RECORDS TO PROCESS

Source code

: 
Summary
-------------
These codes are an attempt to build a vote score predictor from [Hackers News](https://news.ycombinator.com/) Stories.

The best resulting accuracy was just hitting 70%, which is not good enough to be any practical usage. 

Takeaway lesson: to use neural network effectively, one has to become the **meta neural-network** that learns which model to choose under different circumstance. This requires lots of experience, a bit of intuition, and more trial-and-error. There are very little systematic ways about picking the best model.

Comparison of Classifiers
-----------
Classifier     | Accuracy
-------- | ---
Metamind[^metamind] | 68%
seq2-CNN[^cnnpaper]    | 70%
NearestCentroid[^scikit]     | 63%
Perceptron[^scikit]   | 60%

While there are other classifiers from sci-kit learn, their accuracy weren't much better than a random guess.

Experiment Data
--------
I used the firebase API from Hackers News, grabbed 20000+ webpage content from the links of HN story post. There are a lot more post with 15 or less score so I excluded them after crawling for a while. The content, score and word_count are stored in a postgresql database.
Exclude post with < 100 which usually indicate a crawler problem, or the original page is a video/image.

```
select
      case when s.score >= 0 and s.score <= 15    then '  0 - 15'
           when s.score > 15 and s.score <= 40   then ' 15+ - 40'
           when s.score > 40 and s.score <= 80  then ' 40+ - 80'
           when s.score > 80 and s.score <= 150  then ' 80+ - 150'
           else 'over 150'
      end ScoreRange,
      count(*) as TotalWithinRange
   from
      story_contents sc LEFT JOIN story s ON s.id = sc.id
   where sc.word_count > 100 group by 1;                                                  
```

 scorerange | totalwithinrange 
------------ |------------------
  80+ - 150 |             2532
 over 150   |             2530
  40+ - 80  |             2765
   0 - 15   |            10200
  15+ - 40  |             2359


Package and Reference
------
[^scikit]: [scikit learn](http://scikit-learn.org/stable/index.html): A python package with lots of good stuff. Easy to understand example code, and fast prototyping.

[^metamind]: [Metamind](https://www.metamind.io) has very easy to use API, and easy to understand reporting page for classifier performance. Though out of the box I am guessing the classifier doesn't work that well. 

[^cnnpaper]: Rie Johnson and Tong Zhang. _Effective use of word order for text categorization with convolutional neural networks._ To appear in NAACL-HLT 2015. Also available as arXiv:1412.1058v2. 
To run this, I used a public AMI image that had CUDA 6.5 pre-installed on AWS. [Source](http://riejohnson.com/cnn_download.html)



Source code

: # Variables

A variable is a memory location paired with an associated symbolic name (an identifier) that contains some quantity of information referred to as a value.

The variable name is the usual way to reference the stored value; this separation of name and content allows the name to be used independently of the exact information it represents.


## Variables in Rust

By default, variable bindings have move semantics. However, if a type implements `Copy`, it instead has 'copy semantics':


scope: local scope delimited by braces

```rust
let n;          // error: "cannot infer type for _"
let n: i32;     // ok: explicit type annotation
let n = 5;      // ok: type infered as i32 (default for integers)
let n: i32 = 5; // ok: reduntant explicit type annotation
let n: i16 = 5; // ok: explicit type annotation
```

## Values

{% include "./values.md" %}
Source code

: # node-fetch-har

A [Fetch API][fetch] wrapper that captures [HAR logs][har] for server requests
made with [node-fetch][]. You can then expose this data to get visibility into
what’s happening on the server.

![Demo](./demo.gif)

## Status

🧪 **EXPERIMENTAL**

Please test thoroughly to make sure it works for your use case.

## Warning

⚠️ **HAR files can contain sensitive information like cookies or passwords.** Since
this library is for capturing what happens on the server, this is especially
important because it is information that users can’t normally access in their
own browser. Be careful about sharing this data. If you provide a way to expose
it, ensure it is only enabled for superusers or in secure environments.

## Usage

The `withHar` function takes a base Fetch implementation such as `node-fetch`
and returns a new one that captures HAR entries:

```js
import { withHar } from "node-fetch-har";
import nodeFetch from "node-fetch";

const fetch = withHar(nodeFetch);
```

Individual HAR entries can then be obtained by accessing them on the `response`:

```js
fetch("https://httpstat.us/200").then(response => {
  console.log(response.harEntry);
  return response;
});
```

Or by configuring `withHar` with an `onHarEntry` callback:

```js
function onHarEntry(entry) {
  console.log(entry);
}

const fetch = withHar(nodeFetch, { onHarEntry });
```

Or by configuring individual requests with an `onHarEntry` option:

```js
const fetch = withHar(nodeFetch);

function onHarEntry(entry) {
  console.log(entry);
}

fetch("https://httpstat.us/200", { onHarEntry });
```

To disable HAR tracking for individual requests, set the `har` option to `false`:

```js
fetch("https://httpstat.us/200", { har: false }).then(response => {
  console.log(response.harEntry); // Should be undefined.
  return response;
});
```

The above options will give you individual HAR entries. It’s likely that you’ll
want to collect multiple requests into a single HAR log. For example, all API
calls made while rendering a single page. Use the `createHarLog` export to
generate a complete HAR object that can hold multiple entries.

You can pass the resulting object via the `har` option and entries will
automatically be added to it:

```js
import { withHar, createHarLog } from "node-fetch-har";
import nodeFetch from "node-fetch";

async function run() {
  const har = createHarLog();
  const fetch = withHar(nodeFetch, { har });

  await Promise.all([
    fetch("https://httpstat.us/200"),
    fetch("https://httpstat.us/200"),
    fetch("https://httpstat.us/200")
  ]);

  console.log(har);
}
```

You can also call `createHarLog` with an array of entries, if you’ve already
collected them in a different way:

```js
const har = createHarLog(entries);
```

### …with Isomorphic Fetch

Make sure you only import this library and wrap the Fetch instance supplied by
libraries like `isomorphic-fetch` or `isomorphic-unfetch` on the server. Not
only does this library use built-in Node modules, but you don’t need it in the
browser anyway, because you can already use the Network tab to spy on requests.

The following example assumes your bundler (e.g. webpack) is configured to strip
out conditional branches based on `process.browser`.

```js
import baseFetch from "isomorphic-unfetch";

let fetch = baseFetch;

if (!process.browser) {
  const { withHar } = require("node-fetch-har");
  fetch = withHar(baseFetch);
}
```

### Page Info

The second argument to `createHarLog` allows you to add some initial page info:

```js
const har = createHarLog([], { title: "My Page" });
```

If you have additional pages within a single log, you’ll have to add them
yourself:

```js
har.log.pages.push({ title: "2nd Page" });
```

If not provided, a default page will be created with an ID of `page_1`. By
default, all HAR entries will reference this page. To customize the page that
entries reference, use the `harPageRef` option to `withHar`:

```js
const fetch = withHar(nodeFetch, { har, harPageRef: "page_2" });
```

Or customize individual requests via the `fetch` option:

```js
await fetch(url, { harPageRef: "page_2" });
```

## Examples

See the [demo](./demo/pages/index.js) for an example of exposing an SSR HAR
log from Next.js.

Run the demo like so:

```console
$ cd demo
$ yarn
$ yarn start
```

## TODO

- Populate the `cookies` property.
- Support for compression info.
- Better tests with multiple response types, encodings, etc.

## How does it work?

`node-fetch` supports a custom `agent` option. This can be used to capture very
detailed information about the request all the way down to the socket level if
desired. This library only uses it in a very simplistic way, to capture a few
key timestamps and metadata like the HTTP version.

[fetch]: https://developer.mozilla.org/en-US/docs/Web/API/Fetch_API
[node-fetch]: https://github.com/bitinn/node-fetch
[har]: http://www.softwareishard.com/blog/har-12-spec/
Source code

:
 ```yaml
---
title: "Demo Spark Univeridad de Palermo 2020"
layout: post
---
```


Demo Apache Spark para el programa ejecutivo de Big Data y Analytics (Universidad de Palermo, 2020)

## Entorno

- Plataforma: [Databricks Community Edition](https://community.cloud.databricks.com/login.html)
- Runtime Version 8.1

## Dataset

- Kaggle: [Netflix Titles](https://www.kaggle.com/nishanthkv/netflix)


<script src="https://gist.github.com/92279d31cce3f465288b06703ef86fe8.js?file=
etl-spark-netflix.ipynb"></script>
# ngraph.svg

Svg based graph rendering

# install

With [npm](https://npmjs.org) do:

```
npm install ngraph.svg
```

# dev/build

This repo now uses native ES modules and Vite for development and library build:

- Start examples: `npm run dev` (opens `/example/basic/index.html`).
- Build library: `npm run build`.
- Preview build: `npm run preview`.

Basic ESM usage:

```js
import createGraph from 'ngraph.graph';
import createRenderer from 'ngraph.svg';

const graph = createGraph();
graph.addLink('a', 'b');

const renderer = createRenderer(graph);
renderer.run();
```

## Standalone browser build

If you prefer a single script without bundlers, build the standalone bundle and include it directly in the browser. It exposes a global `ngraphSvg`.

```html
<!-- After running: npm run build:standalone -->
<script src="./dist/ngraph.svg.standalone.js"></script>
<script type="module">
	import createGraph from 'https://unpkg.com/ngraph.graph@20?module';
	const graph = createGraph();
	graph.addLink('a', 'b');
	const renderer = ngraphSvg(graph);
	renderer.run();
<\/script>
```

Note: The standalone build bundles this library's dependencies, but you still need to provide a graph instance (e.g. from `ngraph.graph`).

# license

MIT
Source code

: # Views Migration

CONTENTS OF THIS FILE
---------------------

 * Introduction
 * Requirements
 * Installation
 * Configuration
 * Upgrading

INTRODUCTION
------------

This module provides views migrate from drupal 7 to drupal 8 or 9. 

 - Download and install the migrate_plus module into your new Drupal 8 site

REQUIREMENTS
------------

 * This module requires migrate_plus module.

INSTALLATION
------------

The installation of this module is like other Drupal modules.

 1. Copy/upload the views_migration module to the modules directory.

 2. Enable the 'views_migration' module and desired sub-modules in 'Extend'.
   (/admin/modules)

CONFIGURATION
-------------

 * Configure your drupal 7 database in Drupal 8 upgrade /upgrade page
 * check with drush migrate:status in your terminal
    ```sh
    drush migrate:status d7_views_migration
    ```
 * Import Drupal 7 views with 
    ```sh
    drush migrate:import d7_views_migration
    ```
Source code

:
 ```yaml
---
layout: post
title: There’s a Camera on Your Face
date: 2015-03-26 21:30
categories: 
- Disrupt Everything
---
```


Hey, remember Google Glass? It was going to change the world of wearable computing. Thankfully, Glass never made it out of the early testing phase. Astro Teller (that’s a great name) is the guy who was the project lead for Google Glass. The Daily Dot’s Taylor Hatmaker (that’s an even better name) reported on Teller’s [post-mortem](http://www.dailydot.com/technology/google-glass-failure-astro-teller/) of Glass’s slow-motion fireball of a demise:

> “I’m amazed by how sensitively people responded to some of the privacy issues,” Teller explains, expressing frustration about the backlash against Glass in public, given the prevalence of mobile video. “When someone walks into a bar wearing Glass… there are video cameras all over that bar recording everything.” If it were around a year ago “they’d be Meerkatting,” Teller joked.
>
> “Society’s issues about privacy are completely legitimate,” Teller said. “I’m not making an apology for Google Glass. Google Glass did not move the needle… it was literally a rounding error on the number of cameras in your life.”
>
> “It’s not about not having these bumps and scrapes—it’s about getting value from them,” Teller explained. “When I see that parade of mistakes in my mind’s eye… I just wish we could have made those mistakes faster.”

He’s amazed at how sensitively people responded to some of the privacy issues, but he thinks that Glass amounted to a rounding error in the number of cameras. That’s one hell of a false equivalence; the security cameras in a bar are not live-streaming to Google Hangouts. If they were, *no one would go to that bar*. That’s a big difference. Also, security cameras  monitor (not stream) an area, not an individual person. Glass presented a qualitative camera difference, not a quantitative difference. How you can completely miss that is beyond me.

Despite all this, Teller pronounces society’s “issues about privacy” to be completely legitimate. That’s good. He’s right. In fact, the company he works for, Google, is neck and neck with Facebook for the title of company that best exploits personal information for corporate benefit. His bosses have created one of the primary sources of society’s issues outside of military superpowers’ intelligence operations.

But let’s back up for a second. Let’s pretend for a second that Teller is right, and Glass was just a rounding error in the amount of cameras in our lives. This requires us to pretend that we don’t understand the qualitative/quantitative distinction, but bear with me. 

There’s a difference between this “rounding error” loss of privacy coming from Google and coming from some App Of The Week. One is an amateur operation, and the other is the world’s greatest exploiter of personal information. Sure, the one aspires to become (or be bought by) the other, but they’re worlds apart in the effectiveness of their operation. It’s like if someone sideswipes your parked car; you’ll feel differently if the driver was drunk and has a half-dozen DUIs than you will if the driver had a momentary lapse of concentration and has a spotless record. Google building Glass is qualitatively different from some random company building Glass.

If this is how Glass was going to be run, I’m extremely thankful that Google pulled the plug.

EXERCISE BRIEF
Taking the entries above, write out exactly each line from the one holding "## Examples" to the one holding "## How does it work?", both included, and stop there.

RESULT
## Examples

See the [demo](./demo/pages/index.js) for an example of exposing an SSR HAR
log from Next.js.

Run the demo like so:

```console
$ cd demo
$ yarn
$ yarn start
```

## TODO

- Populate the `cookies` property.
- Support for compression info.
- Better tests with multiple response types, encodings, etc.

## How does it work?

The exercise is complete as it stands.